## WORK TASK
Nothing before the line containing "To my family, spending" should appear; please restate that line and every later line word for word through the end of the listing.

## RAW DATA
# # # # #
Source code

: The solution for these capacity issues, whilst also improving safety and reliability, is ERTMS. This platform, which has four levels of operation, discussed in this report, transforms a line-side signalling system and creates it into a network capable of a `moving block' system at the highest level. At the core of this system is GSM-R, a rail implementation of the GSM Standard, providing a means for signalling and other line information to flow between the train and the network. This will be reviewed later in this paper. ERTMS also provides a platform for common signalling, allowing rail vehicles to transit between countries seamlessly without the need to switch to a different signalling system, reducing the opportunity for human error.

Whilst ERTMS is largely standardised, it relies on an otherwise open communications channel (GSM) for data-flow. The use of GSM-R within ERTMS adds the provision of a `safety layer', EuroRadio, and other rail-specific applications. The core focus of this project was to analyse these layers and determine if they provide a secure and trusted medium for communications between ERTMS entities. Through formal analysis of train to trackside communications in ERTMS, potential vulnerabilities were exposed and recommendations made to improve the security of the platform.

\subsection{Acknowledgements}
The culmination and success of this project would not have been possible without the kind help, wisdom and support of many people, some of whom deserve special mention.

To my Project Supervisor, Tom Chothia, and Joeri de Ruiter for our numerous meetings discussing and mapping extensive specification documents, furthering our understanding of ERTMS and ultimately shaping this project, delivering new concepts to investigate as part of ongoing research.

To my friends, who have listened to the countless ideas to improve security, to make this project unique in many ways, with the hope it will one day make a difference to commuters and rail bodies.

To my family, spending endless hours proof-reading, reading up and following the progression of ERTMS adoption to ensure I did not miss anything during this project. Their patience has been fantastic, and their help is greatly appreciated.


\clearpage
# # # # #
## COMPLETED EXERCISE
To my family, spending endless hours proof-reading, reading up and following the progression of ERTMS adoption to ensure I did not miss anything during this project. Their patience has been fantastic, and their help is greatly appreciated.


\clearpage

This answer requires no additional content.